__WORK REQUEST__
Copy out every record below with complete accuracy.

(Extracted data entries)
____________________

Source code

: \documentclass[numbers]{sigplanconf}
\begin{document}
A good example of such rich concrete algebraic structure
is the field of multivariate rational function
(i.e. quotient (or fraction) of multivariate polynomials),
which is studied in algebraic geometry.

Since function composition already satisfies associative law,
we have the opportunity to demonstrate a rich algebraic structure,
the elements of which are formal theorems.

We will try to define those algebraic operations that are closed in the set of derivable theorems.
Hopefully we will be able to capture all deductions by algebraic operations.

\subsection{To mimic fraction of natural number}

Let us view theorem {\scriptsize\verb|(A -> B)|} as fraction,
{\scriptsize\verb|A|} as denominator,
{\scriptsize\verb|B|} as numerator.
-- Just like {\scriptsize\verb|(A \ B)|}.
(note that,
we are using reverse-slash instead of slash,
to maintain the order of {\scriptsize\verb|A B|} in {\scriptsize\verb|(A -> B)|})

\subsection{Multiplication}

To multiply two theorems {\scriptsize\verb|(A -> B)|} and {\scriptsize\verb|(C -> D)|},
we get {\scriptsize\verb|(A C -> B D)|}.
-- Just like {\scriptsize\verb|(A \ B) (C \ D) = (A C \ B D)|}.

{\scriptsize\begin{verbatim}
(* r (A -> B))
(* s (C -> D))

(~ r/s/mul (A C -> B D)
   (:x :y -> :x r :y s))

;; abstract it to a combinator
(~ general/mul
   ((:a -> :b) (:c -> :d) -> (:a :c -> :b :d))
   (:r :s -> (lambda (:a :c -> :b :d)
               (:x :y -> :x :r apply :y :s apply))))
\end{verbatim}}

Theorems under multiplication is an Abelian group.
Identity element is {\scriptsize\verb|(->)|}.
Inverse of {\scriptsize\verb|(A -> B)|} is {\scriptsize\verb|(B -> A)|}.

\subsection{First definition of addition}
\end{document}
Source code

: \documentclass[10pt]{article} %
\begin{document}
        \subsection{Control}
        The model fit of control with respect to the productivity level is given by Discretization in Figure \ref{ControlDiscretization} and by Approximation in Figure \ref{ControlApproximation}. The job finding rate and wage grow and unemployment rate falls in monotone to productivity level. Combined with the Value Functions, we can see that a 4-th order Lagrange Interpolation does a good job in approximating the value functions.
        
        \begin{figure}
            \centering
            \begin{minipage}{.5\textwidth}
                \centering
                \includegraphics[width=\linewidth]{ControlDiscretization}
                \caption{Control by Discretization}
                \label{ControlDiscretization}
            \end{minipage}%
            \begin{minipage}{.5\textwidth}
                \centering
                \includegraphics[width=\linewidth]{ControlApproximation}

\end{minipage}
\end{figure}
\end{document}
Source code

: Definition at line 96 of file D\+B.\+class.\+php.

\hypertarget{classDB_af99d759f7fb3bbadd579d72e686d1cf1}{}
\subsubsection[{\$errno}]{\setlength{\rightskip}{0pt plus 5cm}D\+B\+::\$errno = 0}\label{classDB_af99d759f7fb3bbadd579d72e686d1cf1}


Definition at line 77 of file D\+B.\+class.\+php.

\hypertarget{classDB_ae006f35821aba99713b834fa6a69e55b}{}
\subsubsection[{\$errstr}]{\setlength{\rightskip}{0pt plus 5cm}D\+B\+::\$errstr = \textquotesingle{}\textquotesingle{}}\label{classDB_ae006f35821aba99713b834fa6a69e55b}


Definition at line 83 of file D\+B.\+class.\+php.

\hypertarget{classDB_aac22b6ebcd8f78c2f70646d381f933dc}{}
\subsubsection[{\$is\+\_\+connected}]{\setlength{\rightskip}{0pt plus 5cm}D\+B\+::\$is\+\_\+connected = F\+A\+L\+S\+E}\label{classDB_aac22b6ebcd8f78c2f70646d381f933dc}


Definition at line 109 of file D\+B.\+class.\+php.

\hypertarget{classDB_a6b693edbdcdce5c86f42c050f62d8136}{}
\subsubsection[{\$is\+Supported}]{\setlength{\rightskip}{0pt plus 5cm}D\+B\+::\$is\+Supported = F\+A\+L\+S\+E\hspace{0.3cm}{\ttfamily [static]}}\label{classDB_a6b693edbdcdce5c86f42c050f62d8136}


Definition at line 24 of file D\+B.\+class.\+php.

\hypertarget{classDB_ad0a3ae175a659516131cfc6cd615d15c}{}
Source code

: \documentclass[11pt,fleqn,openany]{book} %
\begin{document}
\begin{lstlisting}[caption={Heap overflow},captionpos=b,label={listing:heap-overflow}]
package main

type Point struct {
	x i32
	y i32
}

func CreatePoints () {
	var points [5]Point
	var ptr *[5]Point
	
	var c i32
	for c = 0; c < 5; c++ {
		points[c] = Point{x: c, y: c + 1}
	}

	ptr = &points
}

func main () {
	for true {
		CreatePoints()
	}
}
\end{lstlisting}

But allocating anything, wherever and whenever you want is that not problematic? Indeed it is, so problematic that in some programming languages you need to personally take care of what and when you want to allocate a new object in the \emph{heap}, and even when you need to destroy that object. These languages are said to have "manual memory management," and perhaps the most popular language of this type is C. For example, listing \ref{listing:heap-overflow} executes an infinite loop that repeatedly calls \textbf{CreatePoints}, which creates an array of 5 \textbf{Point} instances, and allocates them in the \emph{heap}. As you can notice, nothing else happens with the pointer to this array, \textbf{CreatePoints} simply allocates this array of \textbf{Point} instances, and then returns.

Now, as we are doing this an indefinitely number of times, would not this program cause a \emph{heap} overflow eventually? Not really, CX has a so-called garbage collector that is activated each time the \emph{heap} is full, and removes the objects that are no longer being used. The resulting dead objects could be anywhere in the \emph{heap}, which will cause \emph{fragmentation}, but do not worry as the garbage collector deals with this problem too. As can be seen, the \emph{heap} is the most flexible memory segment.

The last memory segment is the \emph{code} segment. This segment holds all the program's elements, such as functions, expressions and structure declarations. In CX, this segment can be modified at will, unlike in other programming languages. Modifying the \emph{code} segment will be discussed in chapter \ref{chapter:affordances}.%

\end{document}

____________________

__WRITTEN RESPONSE__
Source code

: \documentclass[numbers]{sigplanconf}
\begin{document}
A good example of such rich concrete algebraic structure
is the field of multivariate rational function
(i.e. quotient (or fraction) of multivariate polynomials),
which is studied in algebraic geometry.

Since function composition already satisfies associative law,
we have the opportunity to demonstrate a rich algebraic structure,
the elements of which are formal theorems.

We will try to define those algebraic operations that are closed in the set of derivable theorems.
Hopefully we will be able to capture all deductions by algebraic operations.

\subsection{To mimic fraction of natural number}

Let us view theorem {\scriptsize\verb|(A -> B)|} as fraction,
{\scriptsize\verb|A|} as denominator,
{\scriptsize\verb|B|} as numerator.
-- Just like {\scriptsize\verb|(A \ B)|}.
(note that,
we are using reverse-slash instead of slash,
to maintain the order of {\scriptsize\verb|A B|} in {\scriptsize\verb|(A -> B)|})

\subsection{Multiplication}

To multiply two theorems {\scriptsize\verb|(A -> B)|} and {\scriptsize\verb|(C -> D)|},
we get {\scriptsize\verb|(A C -> B D)|}.
-- Just like {\scriptsize\verb|(A \ B) (C \ D) = (A C \ B D)|}.

{\scriptsize\begin{verbatim}
(* r (A -> B))
(* s (C -> D))

(~ r/s/mul (A C -> B D)
   (:x :y -> :x r :y s))

;; abstract it to a combinator
(~ general/mul
   ((:a -> :b) (:c -> :d) -> (:a :c -> :b :d))
   (:r :s -> (lambda (:a :c -> :b :d)
               (:x :y -> :x :r apply :y :s apply))))
\end{verbatim}}

Theorems under multiplication is an Abelian group.
Identity element is {\scriptsize\verb|(->)|}.
Inverse of {\scriptsize\verb|(A -> B)|} is {\scriptsize\verb|(B -> A)|}.

\subsection{First definition of addition}
\end{document}
Source code

: \documentclass[10pt]{article} %
\begin{document}
        \subsection{Control}
        The model fit of control with respect to the productivity level is given by Discretization in Figure \ref{ControlDiscretization} and by Approximation in Figure \ref{ControlApproximation}. The job finding rate and wage grow and unemployment rate falls in monotone to productivity level. Combined with the Value Functions, we can see that a 4-th order Lagrange Interpolation does a good job in approximating the value functions.
        
        \begin{figure}
            \centering
            \begin{minipage}{.5\textwidth}
                \centering
                \includegraphics[width=\linewidth]{ControlDiscretization}
                \caption{Control by Discretization}
                \label{ControlDiscretization}
            \end{minipage}%
            \begin{minipage}{.5\textwidth}
                \centering
                \includegraphics[width=\linewidth]{ControlApproximation}

\end{minipage}
\end{figure}
\end{document}
Source code

: Definition at line 96 of file D\+B.\+class.\+php.

\hypertarget{classDB_af99d759f7fb3bbadd579d72e686d1cf1}{}
\subsubsection[{\$errno}]{\setlength{\rightskip}{0pt plus 5cm}D\+B\+::\$errno = 0}\label{classDB_af99d759f7fb3bbadd579d72e686d1cf1}


Definition at line 77 of file D\+B.\+class.\+php.

\hypertarget{classDB_ae006f35821aba99713b834fa6a69e55b}{}
\subsubsection[{\$errstr}]{\setlength{\rightskip}{0pt plus 5cm}D\+B\+::\$errstr = \textquotesingle{}\textquotesingle{}}\label{classDB_ae006f35821aba99713b834fa6a69e55b}


Definition at line 83 of file D\+B.\+class.\+php.

\hypertarget{classDB_aac22b6ebcd8f78c2f70646d381f933dc}{}
\subsubsection[{\$is\+\_\+connected}]{\setlength{\rightskip}{0pt plus 5cm}D\+B\+::\$is\+\_\+connected = F\+A\+L\+S\+E}\label{classDB_aac22b6ebcd8f78c2f70646d381f933dc}


Definition at line 109 of file D\+B.\+class.\+php.

\hypertarget{classDB_a6b693edbdcdce5c86f42c050f62d8136}{}
\subsubsection[{\$is\+Supported}]{\setlength{\rightskip}{0pt plus 5cm}D\+B\+::\$is\+Supported = F\+A\+L\+S\+E\hspace{0.3cm}{\ttfamily [static]}}\label{classDB_a6b693edbdcdce5c86f42c050f62d8136}


Definition at line 24 of file D\+B.\+class.\+php.

\hypertarget{classDB_ad0a3ae175a659516131cfc6cd615d15c}{}
Source code

: \documentclass[11pt,fleqn,openany]{book} %
\begin{document}
\begin{lstlisting}[caption={Heap overflow},captionpos=b,label={listing:heap-overflow}]
package main

type Point struct {
	x i32
	y i32
}

func CreatePoints () {
	var points [5]Point
	var ptr *[5]Point
	
	var c i32
	for c = 0; c < 5; c++ {
		points[c] = Point{x: c, y: c + 1}
	}

	ptr = &points
}

func main () {
	for true {
		CreatePoints()
	}
}
\end{lstlisting}

But allocating anything, wherever and whenever you want is that not problematic? Indeed it is, so problematic that in some programming languages you need to personally take care of what and when you want to allocate a new object in the \emph{heap}, and even when you need to destroy that object. These languages are said to have "manual memory management," and perhaps the most popular language of this type is C. For example, listing \ref{listing:heap-overflow} executes an infinite loop that repeatedly calls \textbf{CreatePoints}, which creates an array of 5 \textbf{Point} instances, and allocates them in the \emph{heap}. As you can notice, nothing else happens with the pointer to this array, \textbf{CreatePoints} simply allocates this array of \textbf{Point} instances, and then returns.

Now, as we are doing this an indefinitely number of times, would not this program cause a \emph{heap} overflow eventually? Not really, CX has a so-called garbage collector that is activated each time the \emph{heap} is full, and removes the objects that are no longer being used. The resulting dead objects could be anywhere in the \emph{heap}, which will cause \emph{fragmentation}, but do not worry as the garbage collector deals with this problem too. As can be seen, the \emph{heap} is the most flexible memory segment.

The last memory segment is the \emph{code} segment. This segment holds all the program's elements, such as functions, expressions and structure declarations. In CX, this segment can be modified at will, unlike in other programming languages. Modifying the \emph{code} segment will be discussed in chapter \ref{chapter:affordances}.%

\end{document}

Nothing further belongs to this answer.